• Activity: Count the lines below that contain the word "conjunto", and give only that number.

• Study material:
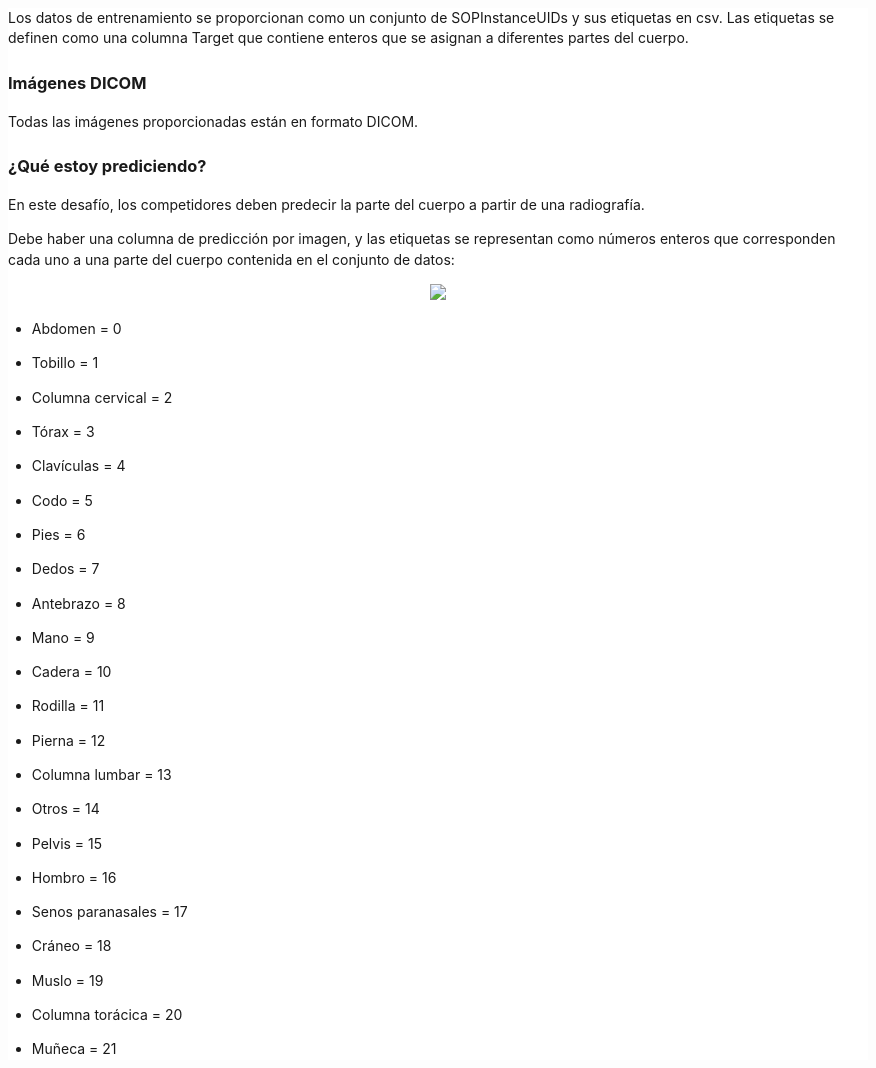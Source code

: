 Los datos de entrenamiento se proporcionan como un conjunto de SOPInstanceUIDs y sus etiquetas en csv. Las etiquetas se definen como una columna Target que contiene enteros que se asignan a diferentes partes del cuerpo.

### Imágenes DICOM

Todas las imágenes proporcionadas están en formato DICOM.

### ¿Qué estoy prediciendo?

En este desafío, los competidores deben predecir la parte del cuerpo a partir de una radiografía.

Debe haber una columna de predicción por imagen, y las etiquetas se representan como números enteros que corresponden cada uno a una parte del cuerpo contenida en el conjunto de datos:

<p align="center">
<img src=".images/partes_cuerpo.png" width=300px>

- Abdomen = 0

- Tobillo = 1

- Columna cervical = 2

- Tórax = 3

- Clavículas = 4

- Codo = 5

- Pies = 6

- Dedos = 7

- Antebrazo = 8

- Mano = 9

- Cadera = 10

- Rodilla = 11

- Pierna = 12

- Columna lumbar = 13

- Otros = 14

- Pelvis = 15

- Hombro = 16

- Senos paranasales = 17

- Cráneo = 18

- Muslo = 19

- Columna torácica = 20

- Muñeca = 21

• Result of the exercise: 2